Synchrony doesn’t check the hours. The company, which employs roughly 20,000 people across hubs including Stamford, Conn., New York City, Chicago, Orlando and Costa Mesa, Calif., operates what Casto and CEO Brian Doubles call a “flex model” — no mandated days, no tracking of badge swipes, no surveillance. And yet the company’s New York City hub at Bryant Park is so packed that employees sometimes struggle to find a seat.
“We don’t tell anybody to do it,” Casto said. “I think if you go to some of my other competitors, they’d have plenty of seats open — and they’re mandating it.”

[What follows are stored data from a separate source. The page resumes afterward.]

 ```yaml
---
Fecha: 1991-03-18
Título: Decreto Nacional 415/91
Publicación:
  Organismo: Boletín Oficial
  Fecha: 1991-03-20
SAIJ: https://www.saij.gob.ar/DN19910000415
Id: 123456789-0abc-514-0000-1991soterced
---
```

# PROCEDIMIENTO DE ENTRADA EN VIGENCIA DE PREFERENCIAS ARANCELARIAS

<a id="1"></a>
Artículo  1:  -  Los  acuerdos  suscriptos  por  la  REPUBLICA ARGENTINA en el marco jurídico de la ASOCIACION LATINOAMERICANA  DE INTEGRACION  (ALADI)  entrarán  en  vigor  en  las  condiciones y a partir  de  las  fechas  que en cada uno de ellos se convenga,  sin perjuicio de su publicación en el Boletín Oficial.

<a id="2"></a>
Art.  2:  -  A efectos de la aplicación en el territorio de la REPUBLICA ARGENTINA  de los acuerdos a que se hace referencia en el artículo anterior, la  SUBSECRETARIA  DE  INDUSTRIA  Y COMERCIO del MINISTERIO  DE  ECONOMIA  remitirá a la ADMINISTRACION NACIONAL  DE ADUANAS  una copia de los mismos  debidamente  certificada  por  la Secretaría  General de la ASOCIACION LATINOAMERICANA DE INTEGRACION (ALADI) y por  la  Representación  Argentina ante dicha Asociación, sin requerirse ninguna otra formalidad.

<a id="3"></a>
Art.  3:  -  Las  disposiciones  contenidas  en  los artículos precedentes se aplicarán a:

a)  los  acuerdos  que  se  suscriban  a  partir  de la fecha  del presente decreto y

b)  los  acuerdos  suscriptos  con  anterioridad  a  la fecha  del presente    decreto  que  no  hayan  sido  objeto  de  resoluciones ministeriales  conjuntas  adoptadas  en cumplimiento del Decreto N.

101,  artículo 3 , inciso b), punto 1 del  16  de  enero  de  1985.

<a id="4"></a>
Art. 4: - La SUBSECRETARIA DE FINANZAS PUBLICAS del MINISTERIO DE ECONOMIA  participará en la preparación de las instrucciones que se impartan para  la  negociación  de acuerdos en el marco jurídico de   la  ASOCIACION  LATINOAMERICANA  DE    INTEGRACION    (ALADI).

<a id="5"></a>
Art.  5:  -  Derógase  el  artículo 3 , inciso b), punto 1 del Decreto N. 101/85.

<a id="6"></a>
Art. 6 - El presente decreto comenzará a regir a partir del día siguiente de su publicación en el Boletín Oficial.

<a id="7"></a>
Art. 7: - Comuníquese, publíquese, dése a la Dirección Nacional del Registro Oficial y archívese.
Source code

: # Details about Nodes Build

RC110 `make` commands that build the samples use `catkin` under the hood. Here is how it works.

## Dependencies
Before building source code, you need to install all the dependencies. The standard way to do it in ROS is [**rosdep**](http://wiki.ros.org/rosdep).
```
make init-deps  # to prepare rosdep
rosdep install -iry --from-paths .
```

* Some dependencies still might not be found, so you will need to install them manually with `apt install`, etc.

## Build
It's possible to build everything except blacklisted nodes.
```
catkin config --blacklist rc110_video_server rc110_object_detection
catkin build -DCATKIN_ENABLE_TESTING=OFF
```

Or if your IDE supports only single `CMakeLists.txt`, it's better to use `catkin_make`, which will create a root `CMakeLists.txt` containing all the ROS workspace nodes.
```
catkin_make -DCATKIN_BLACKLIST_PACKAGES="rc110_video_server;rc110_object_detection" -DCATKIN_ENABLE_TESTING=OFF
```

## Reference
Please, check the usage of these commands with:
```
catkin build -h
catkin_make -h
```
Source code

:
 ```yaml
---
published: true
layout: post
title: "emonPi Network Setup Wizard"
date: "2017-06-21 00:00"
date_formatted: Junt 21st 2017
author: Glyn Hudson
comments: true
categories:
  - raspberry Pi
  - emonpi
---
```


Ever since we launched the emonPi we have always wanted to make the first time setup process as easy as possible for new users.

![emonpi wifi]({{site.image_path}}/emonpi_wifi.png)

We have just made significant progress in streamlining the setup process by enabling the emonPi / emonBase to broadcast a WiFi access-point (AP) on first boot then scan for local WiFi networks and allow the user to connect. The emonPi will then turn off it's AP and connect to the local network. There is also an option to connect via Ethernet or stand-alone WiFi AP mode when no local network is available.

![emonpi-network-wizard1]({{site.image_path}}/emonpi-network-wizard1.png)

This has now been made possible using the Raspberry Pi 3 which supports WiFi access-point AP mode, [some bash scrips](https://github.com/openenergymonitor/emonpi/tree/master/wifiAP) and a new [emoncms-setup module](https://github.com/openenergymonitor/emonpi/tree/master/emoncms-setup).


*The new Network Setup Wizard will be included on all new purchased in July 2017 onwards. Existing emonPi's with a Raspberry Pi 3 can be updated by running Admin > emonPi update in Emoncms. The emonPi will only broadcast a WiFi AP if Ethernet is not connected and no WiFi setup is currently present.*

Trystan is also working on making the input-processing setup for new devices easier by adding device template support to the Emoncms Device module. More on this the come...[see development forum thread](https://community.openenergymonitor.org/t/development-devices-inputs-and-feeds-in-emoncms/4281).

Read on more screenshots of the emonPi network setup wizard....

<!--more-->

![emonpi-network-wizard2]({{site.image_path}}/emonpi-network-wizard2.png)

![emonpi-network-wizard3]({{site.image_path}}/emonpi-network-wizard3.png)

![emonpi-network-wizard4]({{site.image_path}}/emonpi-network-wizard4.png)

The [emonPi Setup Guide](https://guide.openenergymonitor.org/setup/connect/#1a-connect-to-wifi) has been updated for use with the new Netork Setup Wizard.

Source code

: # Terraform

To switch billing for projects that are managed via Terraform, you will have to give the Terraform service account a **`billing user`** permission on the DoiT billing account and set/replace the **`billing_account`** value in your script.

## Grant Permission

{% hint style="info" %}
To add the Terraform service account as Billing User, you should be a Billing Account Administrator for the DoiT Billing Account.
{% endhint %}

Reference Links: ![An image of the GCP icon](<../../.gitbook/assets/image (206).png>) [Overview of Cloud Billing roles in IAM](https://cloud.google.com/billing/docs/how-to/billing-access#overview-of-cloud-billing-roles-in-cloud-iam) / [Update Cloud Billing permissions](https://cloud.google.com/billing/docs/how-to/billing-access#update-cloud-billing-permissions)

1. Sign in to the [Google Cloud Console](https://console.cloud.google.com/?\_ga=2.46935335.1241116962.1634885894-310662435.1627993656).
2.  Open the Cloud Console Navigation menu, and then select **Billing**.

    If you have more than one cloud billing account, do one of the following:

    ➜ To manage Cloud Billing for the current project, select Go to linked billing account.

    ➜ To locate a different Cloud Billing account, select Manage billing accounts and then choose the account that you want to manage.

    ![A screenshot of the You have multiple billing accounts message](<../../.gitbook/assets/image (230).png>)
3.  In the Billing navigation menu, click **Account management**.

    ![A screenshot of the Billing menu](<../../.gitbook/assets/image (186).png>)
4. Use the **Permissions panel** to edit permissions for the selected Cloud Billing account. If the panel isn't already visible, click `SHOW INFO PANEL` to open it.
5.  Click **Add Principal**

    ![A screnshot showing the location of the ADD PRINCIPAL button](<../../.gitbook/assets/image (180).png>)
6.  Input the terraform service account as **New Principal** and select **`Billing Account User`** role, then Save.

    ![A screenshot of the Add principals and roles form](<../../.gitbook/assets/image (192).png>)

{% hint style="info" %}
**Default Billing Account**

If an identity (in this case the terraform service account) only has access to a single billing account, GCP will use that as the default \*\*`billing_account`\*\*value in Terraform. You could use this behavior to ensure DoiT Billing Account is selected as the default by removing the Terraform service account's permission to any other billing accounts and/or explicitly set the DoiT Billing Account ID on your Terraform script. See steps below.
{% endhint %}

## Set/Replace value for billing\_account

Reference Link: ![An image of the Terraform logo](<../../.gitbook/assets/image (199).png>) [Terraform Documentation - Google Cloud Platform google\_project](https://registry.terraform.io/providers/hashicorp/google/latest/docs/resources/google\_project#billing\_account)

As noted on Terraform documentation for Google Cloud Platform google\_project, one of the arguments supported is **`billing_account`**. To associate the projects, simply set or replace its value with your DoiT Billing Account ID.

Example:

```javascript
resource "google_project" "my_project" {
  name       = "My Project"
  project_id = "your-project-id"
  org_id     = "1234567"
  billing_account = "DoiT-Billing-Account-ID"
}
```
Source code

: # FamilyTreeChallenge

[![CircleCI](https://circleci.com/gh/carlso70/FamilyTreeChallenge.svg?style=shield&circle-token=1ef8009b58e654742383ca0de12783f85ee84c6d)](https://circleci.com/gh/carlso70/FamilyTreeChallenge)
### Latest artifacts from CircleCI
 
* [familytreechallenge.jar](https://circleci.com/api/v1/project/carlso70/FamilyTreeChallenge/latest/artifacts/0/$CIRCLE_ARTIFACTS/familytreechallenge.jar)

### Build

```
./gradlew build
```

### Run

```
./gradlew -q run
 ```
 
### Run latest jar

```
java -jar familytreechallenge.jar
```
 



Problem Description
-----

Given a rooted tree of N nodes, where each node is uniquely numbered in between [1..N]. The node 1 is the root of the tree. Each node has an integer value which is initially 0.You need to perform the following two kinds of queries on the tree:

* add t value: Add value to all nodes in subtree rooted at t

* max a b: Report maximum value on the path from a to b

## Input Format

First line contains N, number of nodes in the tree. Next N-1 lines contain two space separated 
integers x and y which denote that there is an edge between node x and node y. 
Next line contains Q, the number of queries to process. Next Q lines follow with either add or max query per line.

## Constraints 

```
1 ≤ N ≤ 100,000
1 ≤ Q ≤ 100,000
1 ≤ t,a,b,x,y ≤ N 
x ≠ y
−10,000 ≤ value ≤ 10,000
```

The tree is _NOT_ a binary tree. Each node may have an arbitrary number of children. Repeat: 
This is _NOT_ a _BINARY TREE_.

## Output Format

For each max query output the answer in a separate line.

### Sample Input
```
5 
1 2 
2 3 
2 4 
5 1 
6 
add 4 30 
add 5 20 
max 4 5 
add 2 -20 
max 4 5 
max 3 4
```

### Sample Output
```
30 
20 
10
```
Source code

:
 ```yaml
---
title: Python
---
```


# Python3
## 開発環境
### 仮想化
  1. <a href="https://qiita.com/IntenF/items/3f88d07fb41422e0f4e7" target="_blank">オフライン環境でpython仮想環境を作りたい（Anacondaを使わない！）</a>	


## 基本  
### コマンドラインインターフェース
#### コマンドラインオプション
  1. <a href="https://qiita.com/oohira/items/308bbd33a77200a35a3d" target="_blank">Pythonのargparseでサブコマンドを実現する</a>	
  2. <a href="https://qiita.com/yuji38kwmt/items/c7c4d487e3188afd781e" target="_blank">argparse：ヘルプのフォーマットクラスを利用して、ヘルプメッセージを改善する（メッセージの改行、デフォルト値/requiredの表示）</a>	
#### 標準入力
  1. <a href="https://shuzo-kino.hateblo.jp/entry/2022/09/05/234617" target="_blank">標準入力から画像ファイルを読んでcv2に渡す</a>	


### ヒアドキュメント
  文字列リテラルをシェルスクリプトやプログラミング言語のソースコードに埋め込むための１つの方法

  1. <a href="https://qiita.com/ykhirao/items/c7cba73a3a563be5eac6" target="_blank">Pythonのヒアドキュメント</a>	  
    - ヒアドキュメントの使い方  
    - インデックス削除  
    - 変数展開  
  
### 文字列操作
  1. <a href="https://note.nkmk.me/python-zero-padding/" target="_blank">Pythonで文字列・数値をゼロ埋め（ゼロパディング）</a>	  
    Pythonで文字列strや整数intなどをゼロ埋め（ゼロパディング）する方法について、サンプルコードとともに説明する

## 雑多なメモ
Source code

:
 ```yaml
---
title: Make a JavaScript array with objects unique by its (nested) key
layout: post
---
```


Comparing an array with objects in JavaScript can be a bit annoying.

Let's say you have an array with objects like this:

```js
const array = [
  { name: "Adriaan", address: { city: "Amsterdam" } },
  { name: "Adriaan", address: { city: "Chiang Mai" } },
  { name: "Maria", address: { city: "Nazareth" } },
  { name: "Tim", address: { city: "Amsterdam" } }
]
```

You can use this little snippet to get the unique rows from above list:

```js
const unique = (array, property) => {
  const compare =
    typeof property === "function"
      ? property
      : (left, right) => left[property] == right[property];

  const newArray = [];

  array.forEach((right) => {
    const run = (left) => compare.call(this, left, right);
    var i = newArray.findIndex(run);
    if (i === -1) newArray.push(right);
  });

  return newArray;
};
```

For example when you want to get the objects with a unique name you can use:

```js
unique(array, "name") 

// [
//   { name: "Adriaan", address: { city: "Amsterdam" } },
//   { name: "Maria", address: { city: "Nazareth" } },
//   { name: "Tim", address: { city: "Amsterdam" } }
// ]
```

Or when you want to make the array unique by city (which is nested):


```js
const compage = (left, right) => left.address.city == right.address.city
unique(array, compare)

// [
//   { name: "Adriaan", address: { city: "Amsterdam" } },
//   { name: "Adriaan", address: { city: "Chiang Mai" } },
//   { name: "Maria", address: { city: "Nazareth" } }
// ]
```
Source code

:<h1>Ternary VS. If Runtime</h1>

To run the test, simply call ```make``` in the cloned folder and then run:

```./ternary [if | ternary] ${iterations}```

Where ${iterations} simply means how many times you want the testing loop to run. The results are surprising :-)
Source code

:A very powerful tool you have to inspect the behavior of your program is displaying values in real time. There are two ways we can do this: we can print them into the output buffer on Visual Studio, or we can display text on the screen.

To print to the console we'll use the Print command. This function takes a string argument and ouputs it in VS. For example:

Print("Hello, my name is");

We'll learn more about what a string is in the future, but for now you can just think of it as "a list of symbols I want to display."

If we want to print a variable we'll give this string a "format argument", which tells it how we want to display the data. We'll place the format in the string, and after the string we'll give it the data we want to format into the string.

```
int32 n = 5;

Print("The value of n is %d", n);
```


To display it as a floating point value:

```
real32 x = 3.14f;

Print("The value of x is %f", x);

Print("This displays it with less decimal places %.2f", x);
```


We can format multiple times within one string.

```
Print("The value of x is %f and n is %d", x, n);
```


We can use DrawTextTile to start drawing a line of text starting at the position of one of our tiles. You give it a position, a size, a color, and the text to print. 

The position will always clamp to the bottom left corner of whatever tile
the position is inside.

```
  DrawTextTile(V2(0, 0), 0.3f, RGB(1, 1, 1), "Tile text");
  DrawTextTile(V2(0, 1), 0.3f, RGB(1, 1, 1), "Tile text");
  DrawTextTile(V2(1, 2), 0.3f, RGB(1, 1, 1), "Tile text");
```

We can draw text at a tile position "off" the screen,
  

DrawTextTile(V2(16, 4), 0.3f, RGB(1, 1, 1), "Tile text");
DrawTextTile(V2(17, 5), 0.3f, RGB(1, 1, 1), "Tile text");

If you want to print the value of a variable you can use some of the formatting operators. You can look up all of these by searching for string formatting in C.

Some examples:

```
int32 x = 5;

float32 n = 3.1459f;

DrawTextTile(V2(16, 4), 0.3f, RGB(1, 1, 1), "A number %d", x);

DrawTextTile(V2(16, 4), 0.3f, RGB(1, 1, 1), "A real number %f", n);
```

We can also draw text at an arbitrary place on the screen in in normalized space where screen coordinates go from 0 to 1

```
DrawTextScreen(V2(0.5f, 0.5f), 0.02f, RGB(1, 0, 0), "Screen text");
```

A different kind of financial services company
To understand why Synchrony can do what JPMorgan Chase and Goldman Sachs cannot, you need to understand what Synchrony actually is.
The company issues private-label and co-branded credit cards for retail giants including Amazon, Walmart, Lowe’s, and PayPal, serving roughly 100 million customers, all digitally. Unlike traditional banks, it operates no physical branches. There is no teller window to staff, no vault to open, no walk-in customer to greet. Every customer interaction happens by phone or online, which gives Synchrony unusual latitude to extend remote flexibility to both salaried employees and hourly contact center workers alike.
That equity is more radical than it sounds. Synchrony’s contact center staff, who represent the majority of its workforce, operate under the same flex model as its senior vice presidents. Most hybrid arrangements at financial services peers apply only to white-collar, salaried staff. Synchrony’s extends to everyone.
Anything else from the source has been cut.